Supplied data
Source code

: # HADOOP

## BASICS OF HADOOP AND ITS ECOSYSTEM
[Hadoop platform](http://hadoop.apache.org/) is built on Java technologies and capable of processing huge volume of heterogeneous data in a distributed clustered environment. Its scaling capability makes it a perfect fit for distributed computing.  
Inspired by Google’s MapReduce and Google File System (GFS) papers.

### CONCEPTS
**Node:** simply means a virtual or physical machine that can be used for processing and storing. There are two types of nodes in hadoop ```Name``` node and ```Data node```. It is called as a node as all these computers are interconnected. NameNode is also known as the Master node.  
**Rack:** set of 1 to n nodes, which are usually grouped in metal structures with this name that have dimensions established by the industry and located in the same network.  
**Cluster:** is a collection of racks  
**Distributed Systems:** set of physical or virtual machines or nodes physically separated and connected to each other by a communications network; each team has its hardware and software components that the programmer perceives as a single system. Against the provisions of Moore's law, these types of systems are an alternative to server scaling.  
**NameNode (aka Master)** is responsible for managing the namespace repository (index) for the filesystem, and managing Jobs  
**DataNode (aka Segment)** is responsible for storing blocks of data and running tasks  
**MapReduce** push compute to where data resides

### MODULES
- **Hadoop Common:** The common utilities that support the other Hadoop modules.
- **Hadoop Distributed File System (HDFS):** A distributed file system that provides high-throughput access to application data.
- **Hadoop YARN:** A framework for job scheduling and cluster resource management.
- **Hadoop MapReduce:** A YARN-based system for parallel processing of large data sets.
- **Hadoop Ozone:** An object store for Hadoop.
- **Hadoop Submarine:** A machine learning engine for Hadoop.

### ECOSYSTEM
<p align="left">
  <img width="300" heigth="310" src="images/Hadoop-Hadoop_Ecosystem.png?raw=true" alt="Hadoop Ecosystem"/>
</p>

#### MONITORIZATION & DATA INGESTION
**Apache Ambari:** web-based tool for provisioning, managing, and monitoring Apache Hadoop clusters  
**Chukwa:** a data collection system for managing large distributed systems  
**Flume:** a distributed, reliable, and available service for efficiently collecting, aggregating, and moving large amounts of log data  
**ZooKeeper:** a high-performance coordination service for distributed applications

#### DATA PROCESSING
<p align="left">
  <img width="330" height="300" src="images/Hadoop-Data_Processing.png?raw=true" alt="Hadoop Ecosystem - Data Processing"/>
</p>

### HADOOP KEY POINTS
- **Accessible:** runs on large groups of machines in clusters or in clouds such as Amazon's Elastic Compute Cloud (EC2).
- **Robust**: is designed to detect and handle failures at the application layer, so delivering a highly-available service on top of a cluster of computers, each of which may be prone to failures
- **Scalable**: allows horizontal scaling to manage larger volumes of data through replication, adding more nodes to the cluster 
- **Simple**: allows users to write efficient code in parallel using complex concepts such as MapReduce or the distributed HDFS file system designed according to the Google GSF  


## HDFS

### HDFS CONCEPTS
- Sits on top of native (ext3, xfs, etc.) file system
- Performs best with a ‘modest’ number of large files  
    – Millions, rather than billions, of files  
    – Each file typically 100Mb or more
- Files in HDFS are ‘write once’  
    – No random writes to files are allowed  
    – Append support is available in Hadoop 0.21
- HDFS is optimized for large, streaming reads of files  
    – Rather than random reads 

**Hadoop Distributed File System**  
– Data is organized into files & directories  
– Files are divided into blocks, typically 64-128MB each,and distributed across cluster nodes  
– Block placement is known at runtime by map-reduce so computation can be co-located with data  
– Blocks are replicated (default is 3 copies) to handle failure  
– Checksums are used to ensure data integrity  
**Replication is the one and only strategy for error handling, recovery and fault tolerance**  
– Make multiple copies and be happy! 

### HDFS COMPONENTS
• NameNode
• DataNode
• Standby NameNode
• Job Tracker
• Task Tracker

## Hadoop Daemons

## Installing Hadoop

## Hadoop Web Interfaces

The task
Starting at the line above that holds "#### DATA PROCESSING" and ending at the line that holds "- **Accessible:** runs", transcribe each line exactly and include no other lines.

Output of the exercise
#### DATA PROCESSING
<p align="left">
  <img width="330" height="300" src="images/Hadoop-Data_Processing.png?raw=true" alt="Hadoop Ecosystem - Data Processing"/>
</p>

### HADOOP KEY POINTS
- **Accessible:** runs on large groups of machines in clusters or in clouds such as Amazon's Elastic Compute Cloud (EC2).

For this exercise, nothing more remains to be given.